Provided data:

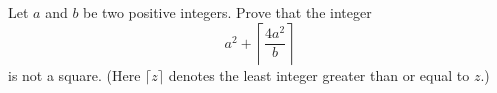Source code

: Let $a$ and $b$ be two positive integers. Prove that the integer
\[a^2+\left\lceil\frac{4a^2}{b}\right\rceil\]
is not a square. (Here $\lceil z\rceil$ denotes the least integer greater than or equal to $z$.)

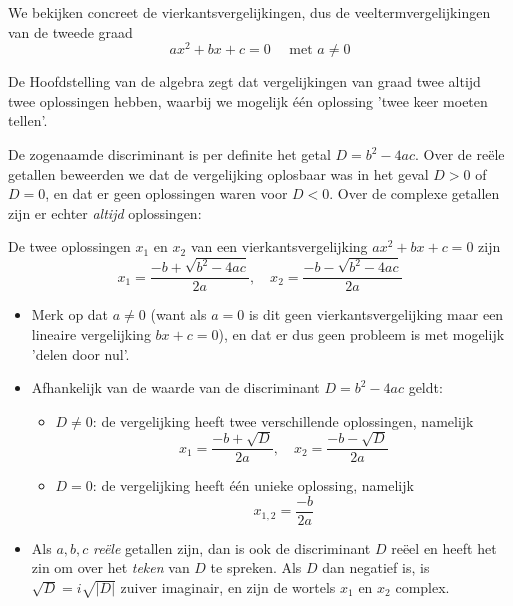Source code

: \documentclass{ximera}
\begin{document}
We bekijken concreet de vierkantsvergelijkingen, dus de veeltermvergelijkingen van de tweede graad
$$
ax^2 + bx + c = 0 \quad\text{ met } a\neq 0
$$

De Hoofdstelling van de algebra zegt dat vergelijkingen van graad twee altijd twee oplossingen hebben, waarbij we mogelijk één oplossing 'twee keer moeten tellen'.

De zogenaamde discriminant is per definite het getal $D = b^2 - 4ac$. Over de reële getallen beweerden we dat de vergelijking oplosbaar was in het geval $D > 0$ of $D = 0$, en dat er geen oplossingen waren voor $D < 0$. Over de complexe getallen zijn er echter \textit{altijd} oplossingen:


\begin{proposition}\nl
De twee oplossingen $x_1$ en $x_2$ van een vierkantsvergelijking $ax^2 + bx + c = 0$ zijn
	$$ 
	x_1 = \frac{-b + \sqrt{b^2 - 4ac}}{2a}, \quad	x_2 = \frac{-b - \sqrt{b^2 - 4ac}}{2a}
	$$
\end{proposition}

\begin{remark} \nl
\begin{itemize}
\item Merk op dat $a\neq 0$ (want als $a=0$ is dit geen vierkantsvergelijking maar een lineaire vergelijking $bx+c=0$), en dat er dus geen probleem is met mogelijk 'delen door nul'.

\item Afhankelijk van de waarde van de discriminant  $D = b^2 - 4ac$  geldt:
\begin{itemize}
	\item $D \neq 0$: de vergelijking heeft twee verschillende oplossingen, namelijk
	$$ 
	x_1 = \frac{-b + \sqrt{D}}{2a}, \quad	x_2 = \frac{-b - \sqrt{D}}{2a}
	$$
	\item $D = 0$: de vergelijking heeft één unieke oplossing, namelijk
	$$
	x_{1,2} = \frac{-b}{2a}
	$$
\end{itemize}
\item Als $a,b,c$ \textit{reële} getallen zijn, dan is ook de discriminant $D$ reëel en heeft het zin om over het \textit{teken} van $D$ te spreken. Als $D$ dan negatief is, is $\sqrt{D} = i\sqrt{|D|}$ zuiver imaginair, en zijn de wortels $x_1$ en $x_2$ complex.
\end{itemize}
\end{remark}
\end{document}
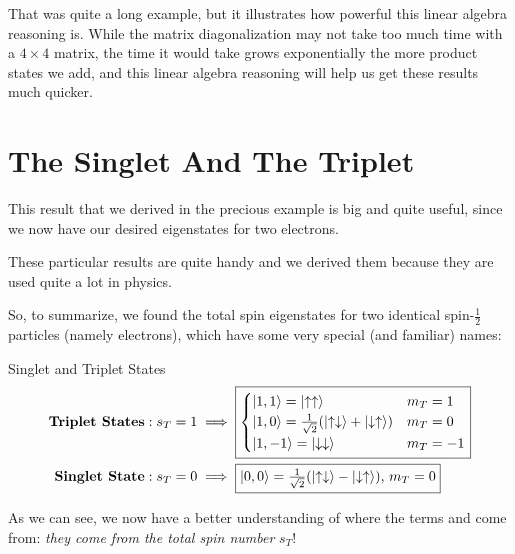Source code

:                 That was quite a long example, but it illustrates how powerful this  linear algebra reasoning is. While the matrix diagonalization may not take too much time with a $4\times4$ matrix, the time it would take grows exponentially the more product states we add, and this linear algebra reasoning will help us get these results much quicker.
    \section{The Singlet And The Triplet}
        This result that we derived in the precious example is big and quite useful, since we now have our desired eigenstates for two electrons.
        \begin{insight*}{}{}
            These particular results are quite handy and we derived them because they are used quite a lot in physics.
        \end{insight*}
        So, to summarize, we found the total spin eigenstates for two identical spin-$\frac12$ particles (namely electrons), which have some very special (and familiar) names:
        \begin{theorem}{Singlet and Triplet States}{}
            \begin{align*}
                \textbf{Triplet States}: s_T = 1 &\implies \fbox{$\begin{cases}\ket{1,1} = \ket{\uparrow\uparrow} & m_T = 1\\ \ket{1,0} = \frac{1}{\sqrt2}(\ket{\uparrow\downarrow} + \ket{\downarrow\uparrow}) & m_T = 0\\ \ket{1,-1} = \ket{\downarrow\downarrow} & m_T = -1\end{cases}$}\\
                \textbf{Singlet State}: s_T = 0 &\implies \fbox{$\ket{0,0} = \frac{1}{\sqrt2}(\ket{\uparrow\downarrow}-\ket{\downarrow\uparrow})$, $m_T = 0$}
            \end{align*}
        \end{theorem}
        As we can see, we now have a better understanding of where the terms  and  come from: \textit{they come from the total spin number }$s_T$!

What needs to be done:
From the records given above, copy all lines containing "Triplet".

Result:
    \section{The Singlet And The Triplet}
        \begin{theorem}{Singlet and Triplet States}{}
                \textbf{Triplet States}: s_T = 1 &\implies \fbox{$\begin{cases}\ket{1,1} = \ket{\uparrow\uparrow} & m_T = 1\\ \ket{1,0} = \frac{1}{\sqrt2}(\ket{\uparrow\downarrow} + \ket{\downarrow\uparrow}) & m_T = 0\\ \ket{1,-1} = \ket{\downarrow\downarrow} & m_T = -1\end{cases}$}\\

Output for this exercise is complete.